Unser Chefredakteur Manfred Zollner hat bereits während seines Studiums der Kommunikationswissenschaft sein Taschengeld als Konzertfotograf verdient. Der langjährige stellvertretende Chefredakteur des Heftes leitet seit April 2019 die Redaktion. Darüber hinaus betreut er das einmal im Jahr erscheinende XXL-Heft fotoMAGAZIN EDITION mit herausragenden Fine Art-Portfolios.
Kolumne Zollners Zeilen: Aufmacher

Skandalgeschichten in der Fotobranche
Gibt es plötzlich einen spontanen Sittenverfall – oder schaut die zeitgenössische Medienszene einfach genauer auf ihre Bildermacher als frühere Generationen?
Was passiert denn derzeit in unserer Fotobranche? Fast monatlich lesen wir über neue Skandalgeschichten.
Gefühlt begann die Aufarbeitung alter und neuer Vergehen erst richtig mit der #metoo-Debatte. Berichte zu übergriffigem Fotografenverhalten und sexueller Belästigung von Models – insbesondere in der Fashion- und Aktfotoszene – gab es lange vorher.

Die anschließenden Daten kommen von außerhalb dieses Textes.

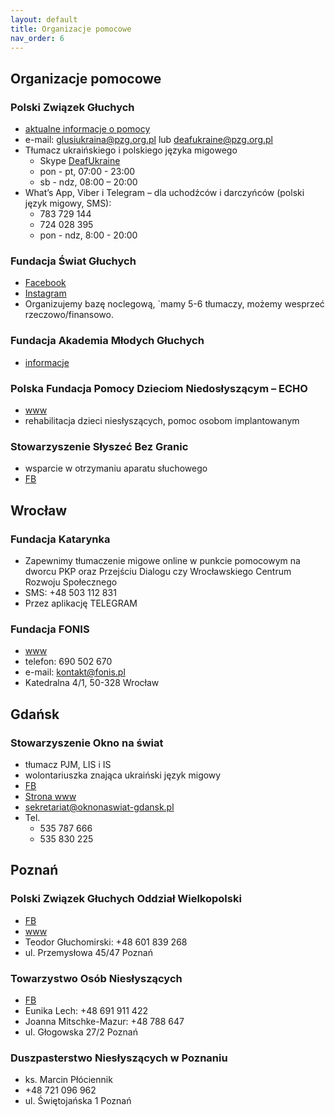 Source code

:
 ```yaml
---
layout: default
title: Organizacje pomocowe
nav_order: 6
---
```


## Organizacje pomocowe

### Polski Związek Głuchych

- [aktualne informacje o pomocy](https://www.pzg.org.pl/2022/03/polski-zwiazek-gluchych-organizuje-pomoc-dla-gluchych-z-ukrainy/)
- e-mail: [glusiukraina@pzg.org.pl](mailto:glusiukraina@pzg.org.pl) lub [deafukraine@pzg.org.pl](mailto:deafukraine@pzg.org.pl)
- Tłumacz ukraińskiego i polskiego języka migowego
  - Skype [DeafUkraine](callto:<DeafUkraine>?call)
  - pon - pt, 07:00 - 23:00
  - sb - ndz, 08:00 – 20:00
- What’s App, Viber i Telegram – dla uchodźców i darczyńców (polski język migowy, SMS):
  - 783 729 144
  - 724 028 395
  - pon - ndz, 8:00 - 20:00

### Fundacja Świat Głuchych

- [Facebook](https://www.facebook.com/swiatgluchych)
- [Instagram](https://www.instagram.com/swiat_gluchych_tv/)
- Organizujemy bazę noclegową, `mamy 5-6 tłumaczy, możemy wesprzeć rzeczowo/finansowo.

### Fundacja Akademia Młodych Głuchych

- [informacje](https://fundamg.pl/2022/02/26/informacje-dla-gluchych-uchodzcow-z-ukrainy/)

### Polska Fundacja Pomocy Dzieciom Niedosłyszącym – ECHO

- [www](https://fundacja-echo.pl/)
- rehabilitacja dzieci niesłyszących, pomoc osobom implantowanym

### Stowarzyszenie Słyszeć Bez Granic

- wsparcie w otrzymaniu aparatu słuchowego
- [FB](https://www.facebook.com/groups/415587225310758)

## Wrocław

### Fundacja Katarynka

- Zapewnimy tłumaczenie migowe online w punkcie pomocowym na dworcu PKP oraz Przejściu Dialogu czy Wrocławskiego Centrum Rozwoju Społecznego
- SMS: +48 503 112 831
- Przez aplikację TELEGRAM

### Fundacja FONIS

- [www](https://www.fonis.pl/z-pomoca-nieslyszacym-uchodzcom-z-ukrainy/)
- telefon: 690 502 670
- e-mail: kontakt@fonis.pl
- Katedralna 4/1, 50-328 Wrocław

## Gdańsk

### Stowarzyszenie Okno na świat

- tłumacz PJM, LIS i IS
- wolontariuszka znająca ukraiński język migowy
- [FB](https://www.facebook.com/sto.okno.na.swiat/)
- [Strona www](www.oknonaswiat-gdansk.pl)
- sekretariat@oknonaswiat-gdansk.pl
- Tel.
  - 535 787 666
  - 535 830 225

## Poznań

### Polski Związek Głuchych Oddział Wielkopolski

- [FB](https://www.facebook.com/PZG-Oddzia%C5%82-Wielkopolski-331397120392733)
- [www](https://pzg-wielkopolska.pl/)
- Teodor Głuchomirski: +48 601 839 268
- ul. Przemysłowa 45/47 Poznań

### Towarzystwo Osób Niesłyszących

- [FB](https://www.facebook.com/tonpoznan)
- Eunika Lech: +48 691 911 422
- Joanna Mitschke-Mazur: +48 788 647
- ul. Głogowska 27/2 Poznań

### Duszpasterstwo Niesłyszących w Poznaniu

- ks. Marcin Płóciennik
- +48 721 096 962
- ul. Świętojańska 1 Poznań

Früher wurde vieles zu oft einfach nicht genauer hinterfragt.
Nachdem über Jahre Gerüchte über das Gebahren sogenannter Enfants terribles wie Terry Richardson kursierten, meldeten sich plötzlich immer mehr Models mit Geschichten beim Anwalt. Es ist nicht bei ihren Rechtsanliegen angesichts der schamlosen Ausbeutung bestehender Machtstrukturen (hier der Starfotograf – dort das junge, verschüchterte Model) geblieben. Die Fotografenvereinigung Magnum steht beispielhaft für die neue Aufarbeitung alter Fehler. Nun hat die Agentur ihr langjähriges Mitglied David Allen Harvey vorerst für ein Jahr ausgeschlossen, bis der aktuelle Vorwurf der sexuellen Belästigung einer Kollegin geklärt ist. Die Anklage kam nur wenige Tage, nachdem Harvey Negativschlagzeilen mit einer alten Reportage über minderjährige Sexarbeiterinnen gemacht hatte, die allerdings seit den 1980er-Jahren im Magnum-Archiv schlummerte und für viele zu explizit das Thema visualisiert hatte. Davor stand letzten Sommer Martin Parr angesichts der kritiklosen Unterstützung eines (alten) Buchprojektes mit ansatzweise rassistischen Konnotationen in der Medienkritik. Mal ganz ehrlich: Früher wurde vieles zu oft einfach nicht genauer hinterfragt.